Madame de Châteauroux était au lit, avait dans sa chambre le duc d'Ayen qui s'éloigna, quand il entendit que Maurepas venait de la part du Roi.
Il y eut d'abord un silence pendant lequel madame de Châteauroux considéra Maurepas sans un salut, sans une parole et donna aux ressentiments de sa vanité de femme le spectacle et la pâture de l'embarras du ministre. Maurepas un moment déconcerté lui remettait le billet du Roi[568] en lui disant que le Roi la priait de venir reprendre avec sa sœur leurs places à la cour, et le chargeait de l'assurer qu'il n'avait eu aucune connaissance de ce qui s'était passé à son égard pendant sa maladie à Metz.
Madame de Châteauroux répondait:
«J'ai toujours été persuadée, Monsieur, que le Roi n'avait aucune part à ce qui s'est passé à mon sujet. Aussi je n'ai jamais cessé d'avoir pour Sa Majesté le même respect et le même attachement. Je suis fâchée de n'être pas en état d'aller dès demain remercier le Roi, mais j'irai samedi prochain, car je serai guérie[569].»
L'infinie jouissance au fond de l'orgueilleuse femme, quand, la dure commission faite, Maurepas cherchait à se défendre des préventions qu'on avait pu lui donner contre lui…, avouait son embarras: aveu qui faisait venir sur les lèvres de la duchesse «qu'elle le croyait bien», avec une intraduisible intonation.
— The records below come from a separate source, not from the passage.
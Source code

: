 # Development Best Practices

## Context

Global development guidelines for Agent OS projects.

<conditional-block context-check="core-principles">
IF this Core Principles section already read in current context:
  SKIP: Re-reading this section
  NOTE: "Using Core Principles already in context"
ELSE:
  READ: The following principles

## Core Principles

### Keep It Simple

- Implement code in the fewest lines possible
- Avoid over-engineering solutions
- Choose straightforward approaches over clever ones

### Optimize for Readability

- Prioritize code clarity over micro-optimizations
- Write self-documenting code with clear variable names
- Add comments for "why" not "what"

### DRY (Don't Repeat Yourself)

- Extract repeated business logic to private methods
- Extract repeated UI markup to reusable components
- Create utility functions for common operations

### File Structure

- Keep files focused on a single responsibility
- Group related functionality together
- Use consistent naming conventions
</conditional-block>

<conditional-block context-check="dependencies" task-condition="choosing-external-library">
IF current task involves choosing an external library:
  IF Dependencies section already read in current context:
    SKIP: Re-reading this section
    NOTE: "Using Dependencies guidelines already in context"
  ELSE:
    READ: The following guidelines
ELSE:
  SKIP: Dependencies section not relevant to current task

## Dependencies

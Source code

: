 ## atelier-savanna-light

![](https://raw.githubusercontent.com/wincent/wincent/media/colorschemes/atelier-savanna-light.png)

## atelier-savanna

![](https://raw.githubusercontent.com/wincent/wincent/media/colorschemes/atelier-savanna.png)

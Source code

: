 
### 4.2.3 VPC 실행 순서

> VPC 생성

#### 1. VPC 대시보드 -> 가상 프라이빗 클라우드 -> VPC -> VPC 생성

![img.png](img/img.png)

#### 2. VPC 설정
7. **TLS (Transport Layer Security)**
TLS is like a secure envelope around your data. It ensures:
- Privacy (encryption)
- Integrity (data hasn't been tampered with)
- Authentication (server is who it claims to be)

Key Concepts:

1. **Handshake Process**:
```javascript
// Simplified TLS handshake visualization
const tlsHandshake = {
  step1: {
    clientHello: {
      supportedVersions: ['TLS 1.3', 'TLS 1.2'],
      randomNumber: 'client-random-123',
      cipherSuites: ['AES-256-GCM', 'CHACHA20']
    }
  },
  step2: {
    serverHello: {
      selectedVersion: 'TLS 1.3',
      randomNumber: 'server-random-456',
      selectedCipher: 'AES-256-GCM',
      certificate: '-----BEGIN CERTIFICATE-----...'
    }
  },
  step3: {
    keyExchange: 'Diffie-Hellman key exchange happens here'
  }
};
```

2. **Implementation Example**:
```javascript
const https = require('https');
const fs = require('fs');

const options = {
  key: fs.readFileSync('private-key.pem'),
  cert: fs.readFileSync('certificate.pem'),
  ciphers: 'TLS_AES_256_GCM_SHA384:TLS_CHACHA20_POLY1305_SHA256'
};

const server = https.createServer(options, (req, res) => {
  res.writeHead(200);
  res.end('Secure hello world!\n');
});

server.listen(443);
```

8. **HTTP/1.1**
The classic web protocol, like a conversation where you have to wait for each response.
Et de quel air encore, et avec quel: «Cela ne coûte pas cher[570],» faisait-elle l'aumône de sa main à baiser à Maurepas prenant congé et sollicitant cette faveur.
La duchesse était donc couchée le mercredi soir, avec un peu de fièvre, quand Maurepas lui avait fait sa visite[571]. La fièvre augmentait pendant la nuit, elle devenait plus violente dans la nuit du jeudi au vendredi, et le vendredi soir elle se compliquait d'élancements de tête insupportables. Vernage, aussitôt qu'il était appelé, déclarait que: «c'était une grande maladie,» parlait au duc de Luynes et à l'archevêque de Rouen de ses inquiétudes au sujet de la malignité de cette fièvre, ne se montrait pas rassuré par les apaisements momentanés du mal, et dès le troisième jour de la maladie appelait en consultation Dumoulin que l'on disait à la malade envoyé par le Roi pour ne pas l'effrayer[572].
La duchesse avait cependant conscience du danger de son état. Elle faisait son testament où elle instituait madame de Lauraguais sa légataire universelle, laissant des récompenses considérables en argent et en pensions à tous ses domestiques[573]. Elle demandait à voir le père Segaud auquel elle se confessait, se réconciliait avec sa sœur de Flavacourt dans une entrevue pleine d'attendrissement[574], recevait le viatique des mains du curé de Saint-Sulpice.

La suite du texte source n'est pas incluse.